EXERCISE PROMPT - The data below holds the lines to copy: everything from the line containing "run the program" to the line containing "- It makes differents", both ends included, set down exactly.

SOURCE MATERIAL -
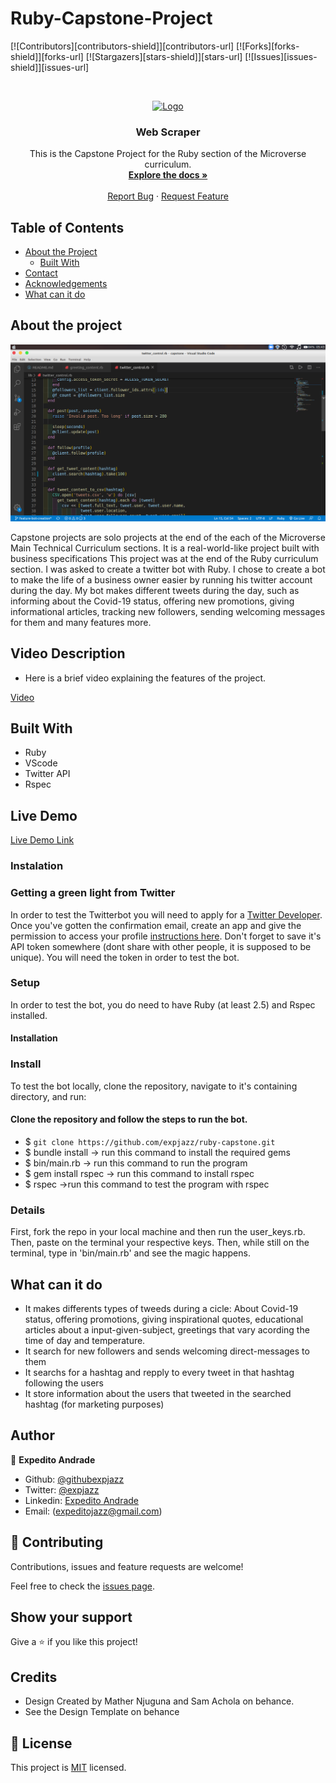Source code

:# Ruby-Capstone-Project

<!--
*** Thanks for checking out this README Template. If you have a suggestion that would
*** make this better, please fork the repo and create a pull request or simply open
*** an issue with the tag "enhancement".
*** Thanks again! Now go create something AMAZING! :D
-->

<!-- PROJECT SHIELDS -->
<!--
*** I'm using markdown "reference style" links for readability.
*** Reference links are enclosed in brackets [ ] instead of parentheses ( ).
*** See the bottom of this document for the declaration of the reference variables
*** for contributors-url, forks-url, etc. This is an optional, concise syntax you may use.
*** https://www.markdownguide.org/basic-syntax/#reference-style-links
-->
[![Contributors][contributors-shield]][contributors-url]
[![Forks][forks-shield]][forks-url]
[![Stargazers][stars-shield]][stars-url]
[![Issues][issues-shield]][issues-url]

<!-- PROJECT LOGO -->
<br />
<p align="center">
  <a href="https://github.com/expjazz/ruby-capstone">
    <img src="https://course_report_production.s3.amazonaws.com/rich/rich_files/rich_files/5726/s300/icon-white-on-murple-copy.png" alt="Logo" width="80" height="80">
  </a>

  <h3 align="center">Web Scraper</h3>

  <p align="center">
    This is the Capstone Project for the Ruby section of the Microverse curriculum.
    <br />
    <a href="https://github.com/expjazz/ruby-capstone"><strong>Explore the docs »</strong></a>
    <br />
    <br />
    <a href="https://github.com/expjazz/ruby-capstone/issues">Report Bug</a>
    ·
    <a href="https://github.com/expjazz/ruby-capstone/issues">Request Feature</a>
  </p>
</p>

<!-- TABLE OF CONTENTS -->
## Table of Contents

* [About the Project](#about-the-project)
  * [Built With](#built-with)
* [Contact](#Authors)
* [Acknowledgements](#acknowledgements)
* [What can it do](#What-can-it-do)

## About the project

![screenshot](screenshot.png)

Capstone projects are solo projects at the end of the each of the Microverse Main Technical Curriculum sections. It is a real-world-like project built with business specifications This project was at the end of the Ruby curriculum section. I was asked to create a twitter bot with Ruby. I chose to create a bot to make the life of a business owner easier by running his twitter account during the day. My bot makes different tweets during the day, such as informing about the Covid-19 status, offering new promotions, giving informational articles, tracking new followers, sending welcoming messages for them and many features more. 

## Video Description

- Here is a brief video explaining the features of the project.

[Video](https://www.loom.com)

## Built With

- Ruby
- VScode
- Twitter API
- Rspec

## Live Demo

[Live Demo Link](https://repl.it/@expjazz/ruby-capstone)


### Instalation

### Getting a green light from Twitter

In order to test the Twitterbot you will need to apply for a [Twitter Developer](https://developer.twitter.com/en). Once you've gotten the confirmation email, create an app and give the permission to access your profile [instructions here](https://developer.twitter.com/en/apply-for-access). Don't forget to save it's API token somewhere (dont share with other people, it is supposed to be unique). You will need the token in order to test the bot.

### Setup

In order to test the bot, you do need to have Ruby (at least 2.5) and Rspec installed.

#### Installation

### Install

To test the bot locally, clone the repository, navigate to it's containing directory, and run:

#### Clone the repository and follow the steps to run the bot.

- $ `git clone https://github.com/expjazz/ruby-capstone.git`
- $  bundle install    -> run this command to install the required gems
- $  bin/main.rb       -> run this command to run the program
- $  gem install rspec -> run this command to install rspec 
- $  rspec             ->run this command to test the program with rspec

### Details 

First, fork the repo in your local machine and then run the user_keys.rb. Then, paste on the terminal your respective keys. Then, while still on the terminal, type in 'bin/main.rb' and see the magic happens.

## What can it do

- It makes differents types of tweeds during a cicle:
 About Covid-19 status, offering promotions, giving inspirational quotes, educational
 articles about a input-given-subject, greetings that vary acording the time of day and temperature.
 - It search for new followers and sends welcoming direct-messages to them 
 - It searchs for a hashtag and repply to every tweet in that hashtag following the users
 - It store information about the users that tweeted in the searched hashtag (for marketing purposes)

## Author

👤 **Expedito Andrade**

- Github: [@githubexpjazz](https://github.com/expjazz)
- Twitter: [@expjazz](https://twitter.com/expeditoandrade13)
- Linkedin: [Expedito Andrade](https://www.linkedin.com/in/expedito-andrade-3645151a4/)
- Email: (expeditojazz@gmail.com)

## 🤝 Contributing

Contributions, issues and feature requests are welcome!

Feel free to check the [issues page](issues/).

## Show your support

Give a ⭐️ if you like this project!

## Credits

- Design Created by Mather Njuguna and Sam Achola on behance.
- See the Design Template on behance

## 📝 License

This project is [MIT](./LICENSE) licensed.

---

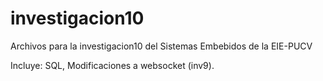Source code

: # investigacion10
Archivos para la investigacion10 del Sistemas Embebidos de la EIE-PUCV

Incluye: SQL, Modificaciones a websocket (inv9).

--

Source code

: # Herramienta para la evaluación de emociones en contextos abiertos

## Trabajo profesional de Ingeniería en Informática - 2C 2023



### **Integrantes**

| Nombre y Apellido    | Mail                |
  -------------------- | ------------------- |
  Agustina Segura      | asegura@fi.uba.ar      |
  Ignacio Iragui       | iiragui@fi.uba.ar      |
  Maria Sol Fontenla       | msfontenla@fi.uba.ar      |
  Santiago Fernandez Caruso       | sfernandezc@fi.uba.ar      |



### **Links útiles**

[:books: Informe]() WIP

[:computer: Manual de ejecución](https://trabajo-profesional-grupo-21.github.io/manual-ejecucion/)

RESULT OF THIS TASK -
- $  bin/main.rb       -> run this command to run the program
- $  gem install rspec -> run this command to install rspec 
- $  rspec             ->run this command to test the program with rspec

### Details 

First, fork the repo in your local machine and then run the user_keys.rb. Then, paste on the terminal your respective keys. Then, while still on the terminal, type in 'bin/main.rb' and see the magic happens.

## What can it do

- It makes differents types of tweeds during a cicle:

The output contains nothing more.